With the 'WGCNA' package of R software, a WGCNA was generated for the expression profile data of the training set. Next, genes were selected with the top 25% absolute deviation from the median. The 'goodSampleGenes' function was used to ensure that the data was accurate. With the help of the 'pickSoftThreshold' function, an ideal soft threshold (β) was chosen and confirmed. The data from the matrix were then changed into an adjacency matrix, clustered to find modules based on the topological overlap. A hierarchical clustering dendrogram was constructed after completing the module eigengene (ME) calculation and combining related modules in the ME-based clustering tree. Gene significance (GS) and module significance (MS) were evaluated using modules and phenotypic data to identify the GS and clinical information and examine the relationship between modules and models. In addition, for each gene, the module membership (MM) was determined to examine the GS in the module.

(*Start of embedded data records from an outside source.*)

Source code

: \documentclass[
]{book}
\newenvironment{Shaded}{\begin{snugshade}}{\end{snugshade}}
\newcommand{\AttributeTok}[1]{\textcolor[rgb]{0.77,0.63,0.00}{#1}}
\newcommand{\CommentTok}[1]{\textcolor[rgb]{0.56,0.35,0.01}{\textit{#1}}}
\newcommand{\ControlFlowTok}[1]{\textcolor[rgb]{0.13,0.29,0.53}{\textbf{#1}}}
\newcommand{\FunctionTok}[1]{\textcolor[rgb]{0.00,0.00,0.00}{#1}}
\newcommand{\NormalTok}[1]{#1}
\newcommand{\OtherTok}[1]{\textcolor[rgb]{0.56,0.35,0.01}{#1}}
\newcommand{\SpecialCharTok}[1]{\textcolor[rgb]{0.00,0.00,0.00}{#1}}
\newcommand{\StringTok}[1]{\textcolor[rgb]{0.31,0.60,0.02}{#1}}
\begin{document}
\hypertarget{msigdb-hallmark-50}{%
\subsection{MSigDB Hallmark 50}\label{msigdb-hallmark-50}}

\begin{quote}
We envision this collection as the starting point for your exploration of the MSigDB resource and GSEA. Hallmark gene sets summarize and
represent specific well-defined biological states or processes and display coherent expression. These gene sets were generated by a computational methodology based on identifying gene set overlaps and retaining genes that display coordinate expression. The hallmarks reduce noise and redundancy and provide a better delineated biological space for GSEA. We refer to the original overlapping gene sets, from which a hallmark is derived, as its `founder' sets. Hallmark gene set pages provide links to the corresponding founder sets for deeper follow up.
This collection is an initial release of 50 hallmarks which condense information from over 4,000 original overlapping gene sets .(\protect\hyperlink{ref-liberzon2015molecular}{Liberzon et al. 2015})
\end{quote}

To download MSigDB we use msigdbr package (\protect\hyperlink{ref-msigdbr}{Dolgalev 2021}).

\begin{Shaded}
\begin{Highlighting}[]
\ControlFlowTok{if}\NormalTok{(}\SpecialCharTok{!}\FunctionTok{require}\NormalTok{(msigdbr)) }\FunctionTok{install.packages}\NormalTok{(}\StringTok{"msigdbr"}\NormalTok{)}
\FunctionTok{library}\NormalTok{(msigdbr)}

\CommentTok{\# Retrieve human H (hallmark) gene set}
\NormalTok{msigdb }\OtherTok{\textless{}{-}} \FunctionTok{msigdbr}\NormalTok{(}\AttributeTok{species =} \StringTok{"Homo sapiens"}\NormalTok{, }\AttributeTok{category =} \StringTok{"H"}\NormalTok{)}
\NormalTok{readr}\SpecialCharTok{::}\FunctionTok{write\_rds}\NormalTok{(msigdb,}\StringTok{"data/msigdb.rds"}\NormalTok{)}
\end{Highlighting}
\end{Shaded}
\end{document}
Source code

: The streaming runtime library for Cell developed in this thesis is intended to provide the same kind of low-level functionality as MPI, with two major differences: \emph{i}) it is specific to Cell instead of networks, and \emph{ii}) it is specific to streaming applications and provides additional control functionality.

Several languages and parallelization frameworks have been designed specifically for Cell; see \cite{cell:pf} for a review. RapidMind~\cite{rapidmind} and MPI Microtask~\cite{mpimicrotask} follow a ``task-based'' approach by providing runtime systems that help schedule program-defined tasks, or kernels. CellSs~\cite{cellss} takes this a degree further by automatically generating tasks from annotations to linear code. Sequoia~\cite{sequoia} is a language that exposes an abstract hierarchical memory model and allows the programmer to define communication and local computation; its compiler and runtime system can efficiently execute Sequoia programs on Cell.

Hub gene evaluation and confirmation

Candidate hub genes were chosen based on their significant inter-module interaction. The absolute GS values of genes having biological importance are frequently greater. The criteria were used to screen candidate hub genes (absolute value of GS > 0.20; absolute value of MM > 0.80). The DEGs were then intersected with the potential hub genes using the R software's 'glmnet' package to conduct LASSO analysis to find the final hub genes.

Box plots were used to compare the levels of hub gene expression in the IMV and NIMV groups. The expression of hub genes was assessed through receiver operating characteristic curves (ROCs) to differentiate IMV from NIMV patients.

Evaluation of immune cell infiltration (ICI) and its association with hub genes

The ssGSEA algorithm was used to calculate the relative infiltration levels of immune cells in the training set samples. Differential expression levels of immune invading cells were visualized using violin plots. The 'ggplot2' package was used to visualize the Spearman correlations for immune infiltrating cells with hub genes.